Overview

Role: UX Researcher, UI Designer

If you want to travel somewhere, but you don't know the best place to go within your constraints of budget and dates, it becomes a difficult task to plan a trip. Trekkr has been designed to take users through a sequence of questions that will ultimately help them finalize on a choice of destination. Once that has been figured out, there are several required steps such as deciding transportation and accommodation. This application is the one stop shop that allows a traveller to book their entire itinerary.

Impact

Though we haven’t built the actual product, this design and research process uncovered several necessary features we hadn’t originally considered, which will allow us to prioritize what will go into our MVP product. We estimate this saved us an enormous amount of cost and effort.

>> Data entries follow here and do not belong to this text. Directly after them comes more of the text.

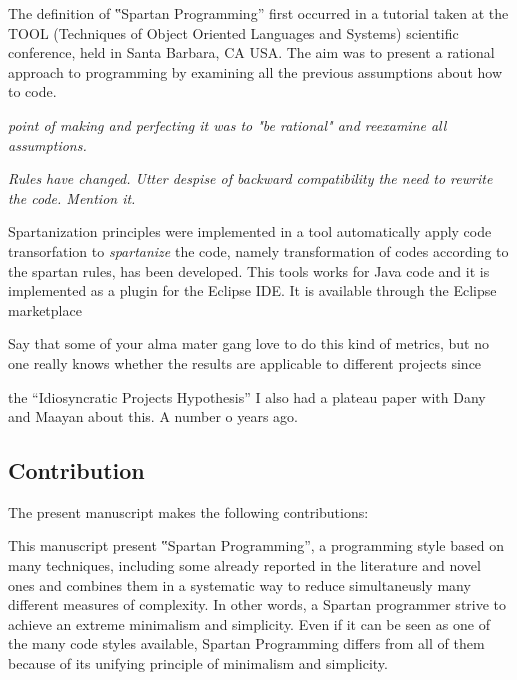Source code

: 
The definition of ‟Spartan Programming” first occurred in a tutorial taken at
the TOOL (Techniques of Object Oriented Languages and Systems) scientific conference,
held in Santa Barbara, CA USA. %
The aim was to present a rational approach to programming by examining all the previous
assumptions about how to code.

\emph{point of making and perfecting it was to "be rational" and
reexamine all assumptions.}

\emph{Rules have changed.
Utter despise of backward compatibility the need to rewrite the code.
Mention it.}


Spartanization principles were implemented in a tool automatically apply code transorfation
to \emph{spartanize} the code, namely transformation of codes according to the spartan rules, has been developed.
This tools works for Java code and it is implemented as a plugin for the Eclipse
IDE\@. It is available through the Eclipse marketplace

Say that some of your alma mater gang love to do this kind of metrics, but
no one really knows whether the results are applicable to different projects
since~\cite{Turnu:Concas:Marchesi:Tonelli:11}

the ``Idiosyncratic Projects Hypothesis'' I also had a plateau paper with
Dany and Maayan about this. A number o years ago.\cite{Gil:2011:Goldstein:Moshkovich:2011}

\subsection{Contribution}

The present manuscript makes the following contributions:

This manuscript present ‟Spartan Programming”, a programming style based on many techniques,
including some already reported in the literature and novel ones and combines them
in a systematic way to reduce simultaneusly many different measures of complexity.
In other words, a Spartan programmer strive to achieve an extreme minimalism and simplicity.
Even if it can be seen as one of the many code styles available, Spartan Programming differs from
all of them because of its unifying principle of minimalism and simplicity.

As a researcher, it was quite gratifying going through an end-to-end design process with this amount of research in play. Hearing my colleagues talk about personas as though they’re real people we’re designing for helped us both gain a closeness to the product and our users that we otherwise would have lost.

Process

User Research

Trekkr is a unique travel application that provides users with location recommendations based on their set budget, travel dates and trip preferences (i.e. warm climate by a beach). Our goal was to design a functional prototype that satisfies the overlapping needs of both of our main user groups. We first identified the problem that Trekkr solves for both undergraduates and working professionals: if you don’t know exactly where you want to travel to, due to lack of knowledge of the area, constrained budget, lack of group agreement, etc., it can be very difficult to plan a trip. We started with the constraint that once a user figures out where to go, they face several steps to plan the trip. Our main design opportunity is in the way that information is displayed to the user, within the areas of budget, timeframe, and type of trip. In order to determine the initial set of features, we agreed that we wanted to focus on how to present information to the user such that he/she has to do the least amount of math as possible.

Contextual Inquiry

In order to develop the design for our first low-fi prototype, we began by interviewing our target user groups - undergraduates and young professionals, in order to gather initial user feedback about their trip-planning experience. Upon collecting this data, we built several affinity diagrams for each user group and four work models based on four of our interviews that stood out. These provided insight for us to identify four personas amongst our users (the maximizer, the satisficer, the planner, and the adventurer) so we could identify more specifically what types of features our users might want.

User Personas

We decided that the three main features we wanted to focus on in order to satisfy these user groups included: 1) searching with a map view, 2) booking on a budget, and 3) messaging. Our six team members split up into pairs to sketch initial low-fi designs for these key features.

Prototyping

As we moved forward from our lo-fi prototypes to hi-fi, then to the interactive prototype, each time when we felt unsure about the design, users brought up some genuinely nice thoughts. They raised questions, and by doing that, they simultaneously answered things we were puzzling on. If we regard our design process as making subjective decisions upon objective facts, through each interview we conducted, we gained more critical ideas for our product. For instance, we conducted seven heuristic evaluations on our intermediate version of the prototype (v 1.1). We received more than 40 unique items of feedbacks regarding different categories we were working on. Some of the feedback reflected subtle interaction between users and the product, such as adding a hover-over to avoid opening a new window. Some of them revealed the inflexibility of the flow.